Poi, qualche giorno fa, un po’ per caso e un po’ no, ho trovato questa frase che Primo Levi scrisse nell’appendice all’edizione scolastica di “Se questo è un uomo”: “Se comprendere è impossibile, conoscere è necessario.”
E’ una frase che vale per molte cose e situazioni della vita, vale quasi sempre per le cose lontane da noi, nel tempo o nello spazio. Vale, molto spesso, per le piccole storie dei piccoli mondi dai quali veniamo, quelli delle nostre famiglie: dei nostri genitori, dei nostri nonni o bisnonni. Soprattutto oggi, che il mondo cambia così rapidamente che fatichiamo a riconoscere quello di quindici o venti anni fa: pensa a quando avevi in casa il telefono fisso con la rotella bucata, attaccato al muro; poi metti la mano in tasca e tocca lo smartphone, del quale oggi non sapresti fare a meno. Per dire.

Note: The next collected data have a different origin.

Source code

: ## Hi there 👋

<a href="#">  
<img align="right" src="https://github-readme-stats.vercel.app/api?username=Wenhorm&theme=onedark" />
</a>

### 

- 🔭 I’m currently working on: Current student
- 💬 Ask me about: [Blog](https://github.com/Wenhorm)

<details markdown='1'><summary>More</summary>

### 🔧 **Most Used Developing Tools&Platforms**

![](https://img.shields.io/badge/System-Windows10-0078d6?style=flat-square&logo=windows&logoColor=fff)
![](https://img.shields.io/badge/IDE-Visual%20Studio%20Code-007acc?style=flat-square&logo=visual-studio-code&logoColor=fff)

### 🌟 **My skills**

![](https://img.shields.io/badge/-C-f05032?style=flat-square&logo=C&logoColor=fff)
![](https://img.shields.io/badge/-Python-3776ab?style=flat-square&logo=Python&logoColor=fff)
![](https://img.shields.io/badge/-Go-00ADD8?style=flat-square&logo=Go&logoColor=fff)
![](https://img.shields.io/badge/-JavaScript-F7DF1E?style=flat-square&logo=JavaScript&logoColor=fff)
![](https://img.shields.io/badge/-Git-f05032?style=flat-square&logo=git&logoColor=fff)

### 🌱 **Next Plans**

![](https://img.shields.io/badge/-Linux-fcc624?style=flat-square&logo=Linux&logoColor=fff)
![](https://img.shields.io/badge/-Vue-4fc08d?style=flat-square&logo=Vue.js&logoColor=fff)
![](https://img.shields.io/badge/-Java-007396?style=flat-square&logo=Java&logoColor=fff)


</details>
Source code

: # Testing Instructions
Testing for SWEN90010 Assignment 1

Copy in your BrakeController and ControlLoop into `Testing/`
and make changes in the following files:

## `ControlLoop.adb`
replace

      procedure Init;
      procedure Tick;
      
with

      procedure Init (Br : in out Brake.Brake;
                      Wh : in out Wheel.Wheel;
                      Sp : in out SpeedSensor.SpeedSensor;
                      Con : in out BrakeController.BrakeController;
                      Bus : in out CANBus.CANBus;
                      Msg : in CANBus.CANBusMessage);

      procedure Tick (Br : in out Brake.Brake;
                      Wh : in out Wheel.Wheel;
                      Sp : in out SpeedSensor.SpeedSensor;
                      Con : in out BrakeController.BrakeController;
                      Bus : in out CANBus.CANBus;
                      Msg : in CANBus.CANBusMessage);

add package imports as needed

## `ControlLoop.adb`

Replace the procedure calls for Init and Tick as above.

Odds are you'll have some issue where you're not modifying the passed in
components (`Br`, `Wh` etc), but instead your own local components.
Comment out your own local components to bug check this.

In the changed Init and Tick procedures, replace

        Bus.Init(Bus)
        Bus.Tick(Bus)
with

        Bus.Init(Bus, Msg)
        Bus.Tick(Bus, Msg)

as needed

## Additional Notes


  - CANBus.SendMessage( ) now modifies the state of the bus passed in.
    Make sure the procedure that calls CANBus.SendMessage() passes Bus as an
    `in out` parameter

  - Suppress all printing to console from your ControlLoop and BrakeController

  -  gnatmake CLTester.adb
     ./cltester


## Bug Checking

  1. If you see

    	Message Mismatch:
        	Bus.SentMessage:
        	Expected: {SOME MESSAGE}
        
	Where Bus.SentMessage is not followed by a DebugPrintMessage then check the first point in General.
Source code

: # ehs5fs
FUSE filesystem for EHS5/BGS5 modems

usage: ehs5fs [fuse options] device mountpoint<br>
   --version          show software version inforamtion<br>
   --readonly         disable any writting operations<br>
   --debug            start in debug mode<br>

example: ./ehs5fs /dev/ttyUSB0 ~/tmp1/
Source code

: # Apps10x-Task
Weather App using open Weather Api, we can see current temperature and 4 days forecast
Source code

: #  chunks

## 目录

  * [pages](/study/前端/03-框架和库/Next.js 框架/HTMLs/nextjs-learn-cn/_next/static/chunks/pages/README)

E’ anche una frase che va capita, e messa nel suo contesto. Levi la scrisse riferendosi all’esperienza del lager e dell’Olocausto. Una cosa talmente enorme che davvero si può dire che “comprendere è impossibile”. Forse, nella maggior parte dei casi, è però più giusto dire che “comprendere del tutto, fino in fondo è impossibile”. Ma capire si può, almeno un po’. C’è, ad esempio, una cosa che credo di aver capito io, parlando con quelle tre persone. Credo di aver capito qualcosa che ha a che fare con me, con le persone della mia età, più che con loro. Credo di aver capito che, un tempo, per quasi tutti il lavoro era lavoro, punto. Una cosa che molto spesso costava fatica e che veniva fatta per vivere, o sopravvivere. Poi certo, se era un lavoro che ti piaceva eri contento, ma difficilmente affrontavi la vita cercando, perseguendo quella forma di soddisfazione. Io, invece. Noi, invece, siamo cresciuti con l’idea che avremmo dovuto fare un lavoro che ci piaceva, che ci gratificava. Siamo cresciuti con l’idea che questo fosse un nostro diritto, che ci saremmo e avremmo dovuto realizzarci attraverso il lavoro. E’ una cosa che ci siamo potuti permettere grazie a loro, perché invece di doverci preoccupare di mantenere una famiglia avevamo una famiglia che ci manteneva.
Poi credo di aver capito un’altra cosa, parlando con quelle tre persone. Credo di aver capito che nell’arco di una vita anche le persone più normali si trovano a essere, a volte per scelta e a volte per caso, speciali. E infatti sono certo che se al posto loro ci fossero stati altri tre, se invece di un carabiniere, di una tabacchina e di un falegname avessi parlato con uno spazzacamino, una mondina e un camionista sarebbe stata la stessa cosa, altrettanto bella – credo, e spero. E infatti, parlare con loro e farmi raccontare le loro storie è stata la cosa più bella che ho avuto la fortuna di fare da molto tempo a questa parte.